Hoping for a Miracle: A Kennedy family is fighting for a new drug treatment that could save their son, and thousands like him.

 
  Terri Ellsworth looks on as a Pittsburgh Children’s Hospital nurse checks her son, Billy, prior to administering a treatment for Duchenne muscular dystrophy. Billy is one of just12 boys in the world receiving the treatment.
 
Even before Billy was diagnosed, Terri and her husband, Bill, were proactive about learning about his condition.
 

   “We had a leg up going to see the doctor,” Terri remembers about when they got Billy’s diagnosis nearly nine years ago. “We had already known it was Duchenne.”

   The Ellsworths spent the weeks prior to that visit pouring over symptoms, and had already come to the conclusion that their son matched all of them. So when it was confirmed that their four-year-old son had Muscular Dystrophy, Terri says, “I just hung my head. I didn’t break down and cry.” The tears had come in weeks prior.

   What they were not prepared for was leaving the hospital with a feeling of hope. The doctor at Pittsburgh Children’s Hospital informed the Ellsworths that, in fact, research was finally yielding results in the study of MD, and that Duchenne treatments were on the horizon.

   Six years later, in March of 2011, Terri received a cell phone call from Dr. Jerry Mendell, a neurologist at Nationwide Children’s Hospital in Columbus, Ohio, and a lead researcher at the Center for Gene Therapy. Dr. Mendell asked if she would like to have Billy screened for inclusion in testing a new medication called eteplirsen. After speaking with Dr. Mendell and finding herself convinced that if her son passed the prescreening he would be included in the study, Mrs. Ellsworth allowed herself the luxury of a little hope. Billy began treatment as part of a six-month, double-blind trial in August of that same year.

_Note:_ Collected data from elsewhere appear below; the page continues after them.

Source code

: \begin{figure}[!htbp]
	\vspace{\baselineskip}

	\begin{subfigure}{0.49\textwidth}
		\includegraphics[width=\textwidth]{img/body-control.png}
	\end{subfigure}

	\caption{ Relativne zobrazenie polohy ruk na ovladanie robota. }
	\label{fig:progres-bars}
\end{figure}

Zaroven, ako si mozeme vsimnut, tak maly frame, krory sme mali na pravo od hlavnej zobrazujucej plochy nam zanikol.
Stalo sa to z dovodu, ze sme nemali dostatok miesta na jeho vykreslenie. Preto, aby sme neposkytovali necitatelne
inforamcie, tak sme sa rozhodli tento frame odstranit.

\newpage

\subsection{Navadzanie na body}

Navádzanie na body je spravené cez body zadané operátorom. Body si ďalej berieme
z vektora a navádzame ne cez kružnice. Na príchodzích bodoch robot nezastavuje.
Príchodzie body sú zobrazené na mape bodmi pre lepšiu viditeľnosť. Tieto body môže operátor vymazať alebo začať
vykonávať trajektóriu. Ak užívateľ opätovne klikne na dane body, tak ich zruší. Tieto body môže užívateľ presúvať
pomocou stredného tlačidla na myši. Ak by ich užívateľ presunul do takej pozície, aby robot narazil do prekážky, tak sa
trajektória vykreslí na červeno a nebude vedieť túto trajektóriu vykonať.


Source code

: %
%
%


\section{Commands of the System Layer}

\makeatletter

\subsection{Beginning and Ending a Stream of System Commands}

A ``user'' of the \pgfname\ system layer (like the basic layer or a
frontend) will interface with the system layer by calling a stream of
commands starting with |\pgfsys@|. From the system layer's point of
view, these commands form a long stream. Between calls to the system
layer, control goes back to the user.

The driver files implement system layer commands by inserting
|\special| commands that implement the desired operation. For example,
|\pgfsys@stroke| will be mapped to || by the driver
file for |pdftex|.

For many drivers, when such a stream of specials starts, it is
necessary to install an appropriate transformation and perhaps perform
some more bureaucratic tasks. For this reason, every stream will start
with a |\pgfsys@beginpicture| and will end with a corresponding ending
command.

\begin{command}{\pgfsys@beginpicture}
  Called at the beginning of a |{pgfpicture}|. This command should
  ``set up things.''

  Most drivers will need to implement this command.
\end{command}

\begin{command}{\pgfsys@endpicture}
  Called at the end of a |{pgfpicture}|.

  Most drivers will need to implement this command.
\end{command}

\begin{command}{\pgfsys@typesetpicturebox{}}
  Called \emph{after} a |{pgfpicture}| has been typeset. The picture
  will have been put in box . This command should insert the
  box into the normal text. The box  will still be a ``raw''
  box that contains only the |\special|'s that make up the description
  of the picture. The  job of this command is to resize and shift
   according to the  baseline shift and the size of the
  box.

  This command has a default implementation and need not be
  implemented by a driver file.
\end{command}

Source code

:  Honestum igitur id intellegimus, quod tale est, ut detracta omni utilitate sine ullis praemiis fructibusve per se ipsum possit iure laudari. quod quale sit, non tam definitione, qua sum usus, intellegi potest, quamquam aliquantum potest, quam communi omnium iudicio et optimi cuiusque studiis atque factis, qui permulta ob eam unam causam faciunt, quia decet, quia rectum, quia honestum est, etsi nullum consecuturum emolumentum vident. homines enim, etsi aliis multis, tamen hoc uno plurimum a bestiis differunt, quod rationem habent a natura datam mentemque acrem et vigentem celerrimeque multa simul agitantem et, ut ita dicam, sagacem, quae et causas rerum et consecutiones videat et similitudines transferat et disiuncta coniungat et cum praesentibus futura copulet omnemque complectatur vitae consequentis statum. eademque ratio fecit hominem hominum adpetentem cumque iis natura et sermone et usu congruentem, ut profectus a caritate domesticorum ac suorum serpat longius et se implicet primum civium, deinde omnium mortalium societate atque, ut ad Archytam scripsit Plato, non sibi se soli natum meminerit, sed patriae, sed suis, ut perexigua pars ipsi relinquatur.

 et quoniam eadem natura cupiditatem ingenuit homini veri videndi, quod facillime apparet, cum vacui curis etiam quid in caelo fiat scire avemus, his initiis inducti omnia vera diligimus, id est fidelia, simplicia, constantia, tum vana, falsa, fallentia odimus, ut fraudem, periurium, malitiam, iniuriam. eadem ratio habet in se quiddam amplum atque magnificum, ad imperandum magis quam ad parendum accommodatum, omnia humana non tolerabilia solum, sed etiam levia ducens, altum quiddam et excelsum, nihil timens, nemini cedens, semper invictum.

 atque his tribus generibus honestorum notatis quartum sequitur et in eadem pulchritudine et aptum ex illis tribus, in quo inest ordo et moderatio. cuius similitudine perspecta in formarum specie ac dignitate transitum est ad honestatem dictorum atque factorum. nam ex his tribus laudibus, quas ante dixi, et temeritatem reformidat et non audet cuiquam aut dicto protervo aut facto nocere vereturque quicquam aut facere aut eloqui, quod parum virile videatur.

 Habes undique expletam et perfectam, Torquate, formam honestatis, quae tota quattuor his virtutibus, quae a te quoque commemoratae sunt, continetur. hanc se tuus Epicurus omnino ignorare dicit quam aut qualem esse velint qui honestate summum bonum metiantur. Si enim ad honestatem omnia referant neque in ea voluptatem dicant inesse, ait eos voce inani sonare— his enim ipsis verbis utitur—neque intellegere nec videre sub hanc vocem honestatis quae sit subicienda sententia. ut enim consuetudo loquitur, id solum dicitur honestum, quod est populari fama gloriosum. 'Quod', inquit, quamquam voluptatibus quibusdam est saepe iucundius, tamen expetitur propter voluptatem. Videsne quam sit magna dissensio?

   Terry says she understood the necessity of a placebo-controlled trial, and came to terms with the idea that Billy could just be receiving a placebo ahead of time. Billy, though, along with 11 other boys, still had some ambulatory ability and was expected to experience a much more rapid decline. That made them good candidates to measure the drug’s effectiveness.

   After the initial six months, Terri found out that Billy had been receiving a low dose of 30mg/kg for the entire trial. The news got better. The muscle biopsies showed impressive positive results. At 24 weeks, the study concluded that the 30mg/kg eteplirsen dose showed an increase in dystrophin-positive fibers, with no increase in placebo participants.

   The Duchenne form of muscular dystrophy is caused by a mutant dystrophin gene, which produces a malfunctioning dystrophin protein, an important component in the stability of muscle tissue. The result is a replacement of muscle tissue with fat and fibrosis, which, over time, inhibits mobility and eventually causes complications that result in death. The median age for those with DMD to lose their ability to walk is nine-and-a-half, with nearly all patients wheelchair-bound by age 12. Eteplirsen works by targeting the transition of the dystrophin gene, causing it to skip the defective exon 51, specifically, thereby making a smaller, functional protein. This truncated protein transforms the disease from a form lacking a functional dystrophin protein to a less severe form with a truncated protein known as Beckers MD. The anticipated result is better muscle retention, and a dramatic increase in survivability.

   After the initial trial, the 12 boys who had received eteplirsen returned home and continued intravenous infusion treatment at nearby hospitals. Billy returned with his mother to Pittsburgh’s Children’s Hospital, where they had been receiving care since his diagnosis in 2005.

   For over two years, every Wednesday, the Ellsworths have had a standing appointment there for the eteplirsen treatment. The hospital nurses and doctors act and interact more like family than staff, and most of the procedure is now routine. While waiting for the medicine to be transported from the pharmacy, Billy often takes the opportunity to visit a friend down the hall. Terri points out that recently, his heels have started touching the floor when he walks. It’s an improvement of his progression towards more extreme toe walking, a standard symptom with Duchenne patients that inevitably leads to immobility. Though visibly proud, Terri also quickly explains that this is why it is so important for the FDA to accelerate approval of eteplirsen. While it’s believed that the drug allows for new healthy muscle to develop, it does not restore muscle that has already declined as a result of a lack of dystrophin. Thus, the longer the drug is kept out of patients’ hands, the less chance there is of it being effective.

   The focus for the Ellsworths and advocates of the drug now is on a new guidance draft under the FDA’s Safety and Innovation Act (FDASIA) called Expedited Programs for Serious Conditions -Drugs and Biologics. The proposed programs, under which the PPMD advocates believe DMD is included, “are intended to facilitate and expedite development and review of new drugs to address unmet medical need in the treatment of a serious or life-threatening condition: fast track designation, breakthrough therapy designation, accelerated approval, and priority review designation.”

   If the FDA recommends a full phase three trial, the drug would not reach market until 2018. With no recorded side effects, and exciting results for the 12 boys in treatment, researchers are insisting that the medication be approved. Research can then continue, and the quality of life for a larger portion of Duchenne patients could be improved or sustained.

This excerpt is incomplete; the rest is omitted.